● GIVEN DATA
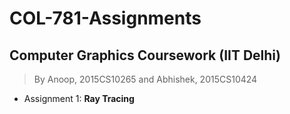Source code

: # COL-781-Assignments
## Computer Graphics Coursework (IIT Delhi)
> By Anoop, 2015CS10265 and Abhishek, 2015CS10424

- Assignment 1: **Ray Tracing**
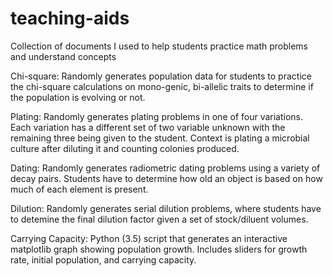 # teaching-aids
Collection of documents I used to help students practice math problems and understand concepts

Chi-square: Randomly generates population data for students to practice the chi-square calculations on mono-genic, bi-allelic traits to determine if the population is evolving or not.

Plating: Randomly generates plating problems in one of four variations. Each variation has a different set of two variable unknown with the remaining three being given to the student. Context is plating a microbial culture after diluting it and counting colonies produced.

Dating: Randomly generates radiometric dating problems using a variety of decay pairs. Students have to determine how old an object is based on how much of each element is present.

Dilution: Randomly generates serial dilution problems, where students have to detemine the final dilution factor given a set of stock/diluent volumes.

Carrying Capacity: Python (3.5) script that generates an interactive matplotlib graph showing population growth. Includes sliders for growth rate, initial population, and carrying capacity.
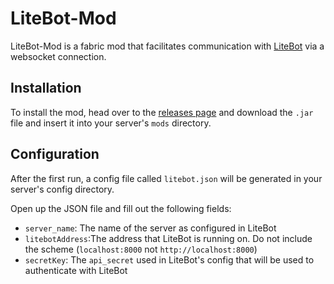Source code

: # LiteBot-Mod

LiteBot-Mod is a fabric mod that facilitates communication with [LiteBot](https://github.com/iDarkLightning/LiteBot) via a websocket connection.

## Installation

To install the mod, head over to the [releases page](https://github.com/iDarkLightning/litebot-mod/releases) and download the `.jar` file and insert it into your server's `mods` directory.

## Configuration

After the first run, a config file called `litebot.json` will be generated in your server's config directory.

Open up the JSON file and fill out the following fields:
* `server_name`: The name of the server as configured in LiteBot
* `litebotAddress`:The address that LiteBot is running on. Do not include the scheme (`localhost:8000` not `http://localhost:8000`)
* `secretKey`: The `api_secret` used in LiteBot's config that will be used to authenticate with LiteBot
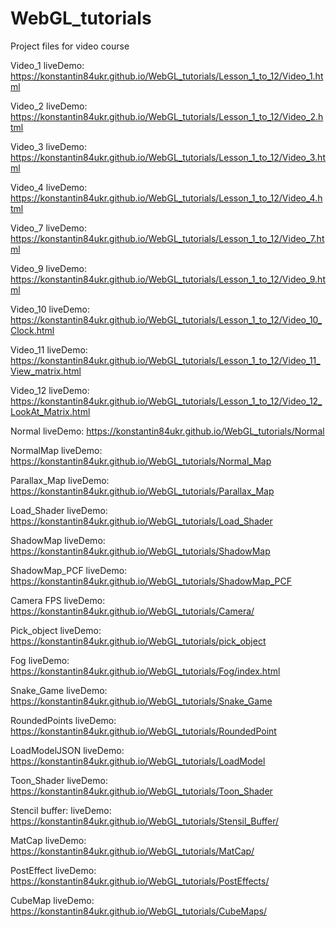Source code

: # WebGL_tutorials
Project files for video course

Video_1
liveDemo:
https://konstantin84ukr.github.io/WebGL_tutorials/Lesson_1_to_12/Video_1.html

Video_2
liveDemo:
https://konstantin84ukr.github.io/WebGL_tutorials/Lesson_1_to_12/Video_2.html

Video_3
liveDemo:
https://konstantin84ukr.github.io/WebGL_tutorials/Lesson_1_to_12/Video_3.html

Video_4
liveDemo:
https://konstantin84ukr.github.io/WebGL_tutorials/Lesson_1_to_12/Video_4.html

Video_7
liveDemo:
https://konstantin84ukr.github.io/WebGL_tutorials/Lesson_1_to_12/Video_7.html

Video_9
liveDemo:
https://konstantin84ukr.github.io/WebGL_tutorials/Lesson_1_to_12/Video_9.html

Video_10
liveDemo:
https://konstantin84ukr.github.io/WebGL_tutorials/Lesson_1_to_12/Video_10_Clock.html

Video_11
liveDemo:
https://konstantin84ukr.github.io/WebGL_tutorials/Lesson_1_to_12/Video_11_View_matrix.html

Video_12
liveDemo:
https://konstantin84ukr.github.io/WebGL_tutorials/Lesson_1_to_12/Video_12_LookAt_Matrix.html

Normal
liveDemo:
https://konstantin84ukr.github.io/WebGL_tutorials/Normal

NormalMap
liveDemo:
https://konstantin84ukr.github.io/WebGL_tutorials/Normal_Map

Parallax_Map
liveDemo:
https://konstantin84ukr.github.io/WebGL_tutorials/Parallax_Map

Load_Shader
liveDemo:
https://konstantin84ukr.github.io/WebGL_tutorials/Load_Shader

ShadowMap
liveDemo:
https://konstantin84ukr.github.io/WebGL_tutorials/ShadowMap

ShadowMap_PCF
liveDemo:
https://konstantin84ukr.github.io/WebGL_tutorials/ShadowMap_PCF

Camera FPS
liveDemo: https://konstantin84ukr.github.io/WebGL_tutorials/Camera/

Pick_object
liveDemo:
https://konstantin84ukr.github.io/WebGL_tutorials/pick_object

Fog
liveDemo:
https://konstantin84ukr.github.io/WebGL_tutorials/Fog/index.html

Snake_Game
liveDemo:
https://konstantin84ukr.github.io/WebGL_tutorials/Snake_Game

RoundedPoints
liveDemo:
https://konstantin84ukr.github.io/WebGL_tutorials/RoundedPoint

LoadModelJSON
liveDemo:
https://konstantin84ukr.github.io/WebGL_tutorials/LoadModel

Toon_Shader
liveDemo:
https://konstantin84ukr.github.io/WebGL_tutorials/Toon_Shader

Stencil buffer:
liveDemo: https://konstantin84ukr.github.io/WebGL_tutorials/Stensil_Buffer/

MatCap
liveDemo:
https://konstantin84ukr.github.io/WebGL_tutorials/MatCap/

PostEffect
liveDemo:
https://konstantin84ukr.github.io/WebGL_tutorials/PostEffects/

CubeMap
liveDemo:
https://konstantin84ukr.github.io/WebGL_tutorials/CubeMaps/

● YOUR OBJECTIVE
Would you please output only the lines from the start of the material above up to and including the line with "Collection of documents", exactly as they appear and without pictures?

● OUTPUT BELOW
Source code

: # COL-781-Assignments
## Computer Graphics Coursework (IIT Delhi)
> By Anoop, 2015CS10265 and Abhishek, 2015CS10424

- Assignment 1: **Ray Tracing**
 # teaching-aids
Collection of documents I used to help students practice math problems and understand concepts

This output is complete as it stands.